[Provided entries]
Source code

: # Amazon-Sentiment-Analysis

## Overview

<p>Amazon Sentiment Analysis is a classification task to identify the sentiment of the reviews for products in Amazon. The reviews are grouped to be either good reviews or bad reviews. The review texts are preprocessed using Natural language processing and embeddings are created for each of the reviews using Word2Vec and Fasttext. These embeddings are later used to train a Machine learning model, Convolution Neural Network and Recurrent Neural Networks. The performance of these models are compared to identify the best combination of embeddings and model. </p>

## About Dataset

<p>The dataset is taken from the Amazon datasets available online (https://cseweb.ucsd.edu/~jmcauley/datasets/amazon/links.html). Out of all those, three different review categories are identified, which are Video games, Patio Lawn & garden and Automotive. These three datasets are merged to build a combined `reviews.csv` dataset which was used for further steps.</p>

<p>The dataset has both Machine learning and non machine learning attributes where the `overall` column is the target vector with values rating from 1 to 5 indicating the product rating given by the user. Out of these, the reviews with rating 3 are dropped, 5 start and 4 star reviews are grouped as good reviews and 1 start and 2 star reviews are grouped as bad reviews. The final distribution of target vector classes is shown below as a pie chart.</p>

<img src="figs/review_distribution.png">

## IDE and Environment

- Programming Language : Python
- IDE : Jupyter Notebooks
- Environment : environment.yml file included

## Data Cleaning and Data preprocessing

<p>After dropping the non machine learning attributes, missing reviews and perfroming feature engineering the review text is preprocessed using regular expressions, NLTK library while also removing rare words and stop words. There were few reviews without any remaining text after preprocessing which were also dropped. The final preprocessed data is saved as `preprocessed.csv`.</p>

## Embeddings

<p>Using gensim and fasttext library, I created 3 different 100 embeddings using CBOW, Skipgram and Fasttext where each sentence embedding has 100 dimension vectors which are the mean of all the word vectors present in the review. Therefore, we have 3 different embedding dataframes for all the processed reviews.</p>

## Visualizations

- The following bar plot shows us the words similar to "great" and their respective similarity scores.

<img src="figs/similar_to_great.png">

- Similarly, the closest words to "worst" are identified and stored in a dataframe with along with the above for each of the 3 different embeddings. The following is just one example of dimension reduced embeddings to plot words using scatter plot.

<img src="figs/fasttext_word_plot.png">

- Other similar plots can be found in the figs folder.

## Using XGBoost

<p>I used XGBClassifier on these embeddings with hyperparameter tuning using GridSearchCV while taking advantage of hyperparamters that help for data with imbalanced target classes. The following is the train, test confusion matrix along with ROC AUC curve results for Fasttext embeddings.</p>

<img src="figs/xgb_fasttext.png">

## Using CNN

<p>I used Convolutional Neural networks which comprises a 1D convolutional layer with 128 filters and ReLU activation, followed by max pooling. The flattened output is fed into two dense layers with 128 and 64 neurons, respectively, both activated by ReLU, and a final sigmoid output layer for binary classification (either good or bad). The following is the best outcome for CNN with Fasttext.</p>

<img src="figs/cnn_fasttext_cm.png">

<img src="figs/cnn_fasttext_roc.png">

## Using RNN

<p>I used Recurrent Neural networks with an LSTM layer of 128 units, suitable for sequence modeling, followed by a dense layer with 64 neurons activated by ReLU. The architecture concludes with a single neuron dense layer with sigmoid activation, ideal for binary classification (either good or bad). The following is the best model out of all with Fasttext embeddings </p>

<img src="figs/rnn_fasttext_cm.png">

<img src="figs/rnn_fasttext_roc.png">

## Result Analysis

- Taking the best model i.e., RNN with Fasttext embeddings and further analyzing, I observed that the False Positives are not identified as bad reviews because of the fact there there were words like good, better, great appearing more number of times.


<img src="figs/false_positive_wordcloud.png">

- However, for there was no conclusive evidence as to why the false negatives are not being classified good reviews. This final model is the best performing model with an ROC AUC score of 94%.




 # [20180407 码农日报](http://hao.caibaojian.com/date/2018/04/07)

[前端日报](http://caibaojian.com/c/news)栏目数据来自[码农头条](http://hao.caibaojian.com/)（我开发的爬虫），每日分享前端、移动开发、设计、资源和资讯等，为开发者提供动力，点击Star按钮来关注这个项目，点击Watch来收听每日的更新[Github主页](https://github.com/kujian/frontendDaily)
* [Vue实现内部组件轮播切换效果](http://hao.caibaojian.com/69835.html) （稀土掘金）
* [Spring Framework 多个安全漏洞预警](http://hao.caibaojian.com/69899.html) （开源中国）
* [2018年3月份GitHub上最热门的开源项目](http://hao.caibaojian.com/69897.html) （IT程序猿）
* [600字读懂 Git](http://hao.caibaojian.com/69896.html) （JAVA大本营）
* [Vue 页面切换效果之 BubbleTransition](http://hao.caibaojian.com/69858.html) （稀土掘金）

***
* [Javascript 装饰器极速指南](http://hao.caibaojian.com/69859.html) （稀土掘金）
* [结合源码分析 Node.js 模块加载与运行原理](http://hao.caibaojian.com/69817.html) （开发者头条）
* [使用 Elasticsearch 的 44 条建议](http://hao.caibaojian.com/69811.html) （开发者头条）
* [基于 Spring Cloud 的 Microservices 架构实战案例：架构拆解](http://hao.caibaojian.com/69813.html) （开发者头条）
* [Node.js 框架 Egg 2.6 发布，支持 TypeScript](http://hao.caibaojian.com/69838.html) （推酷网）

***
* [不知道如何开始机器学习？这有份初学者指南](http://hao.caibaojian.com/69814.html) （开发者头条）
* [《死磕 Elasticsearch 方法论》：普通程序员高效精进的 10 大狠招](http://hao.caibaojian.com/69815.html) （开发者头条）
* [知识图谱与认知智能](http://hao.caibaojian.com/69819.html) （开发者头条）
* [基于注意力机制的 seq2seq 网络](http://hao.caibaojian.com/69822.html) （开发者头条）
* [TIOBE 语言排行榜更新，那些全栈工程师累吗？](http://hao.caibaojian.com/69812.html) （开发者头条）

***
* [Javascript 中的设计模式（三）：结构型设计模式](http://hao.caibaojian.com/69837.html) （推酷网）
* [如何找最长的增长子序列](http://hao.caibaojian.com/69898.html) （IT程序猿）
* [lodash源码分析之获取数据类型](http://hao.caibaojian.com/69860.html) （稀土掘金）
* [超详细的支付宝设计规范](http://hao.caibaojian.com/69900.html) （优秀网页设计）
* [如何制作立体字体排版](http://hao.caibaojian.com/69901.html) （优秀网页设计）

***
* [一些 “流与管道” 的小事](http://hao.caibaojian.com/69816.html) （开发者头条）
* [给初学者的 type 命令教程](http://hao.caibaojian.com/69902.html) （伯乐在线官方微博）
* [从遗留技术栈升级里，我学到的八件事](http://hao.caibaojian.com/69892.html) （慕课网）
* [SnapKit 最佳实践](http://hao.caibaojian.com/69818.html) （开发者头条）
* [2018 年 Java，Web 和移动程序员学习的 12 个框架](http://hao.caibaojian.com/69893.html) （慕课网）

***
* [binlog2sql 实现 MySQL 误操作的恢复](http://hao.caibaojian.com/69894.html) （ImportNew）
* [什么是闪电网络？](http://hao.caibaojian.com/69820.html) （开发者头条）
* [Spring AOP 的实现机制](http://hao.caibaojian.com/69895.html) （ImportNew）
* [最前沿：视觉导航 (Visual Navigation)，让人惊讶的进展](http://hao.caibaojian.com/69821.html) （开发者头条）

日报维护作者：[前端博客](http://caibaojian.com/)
[/Provided entries]
### Work request
Nothing but the lines from the one with "AOP 的实现机制](http://hao.caibaojian.com/69895.html) （ImportNew）" to the last line of the data should appear in the answer, each exactly as it stands.

### Answer box
* [Spring AOP 的实现机制](http://hao.caibaojian.com/69895.html) （ImportNew）
* [最前沿：视觉导航 (Visual Navigation)，让人惊讶的进展](http://hao.caibaojian.com/69821.html) （开发者头条）

日报维护作者：[前端博客](http://caibaojian.com/)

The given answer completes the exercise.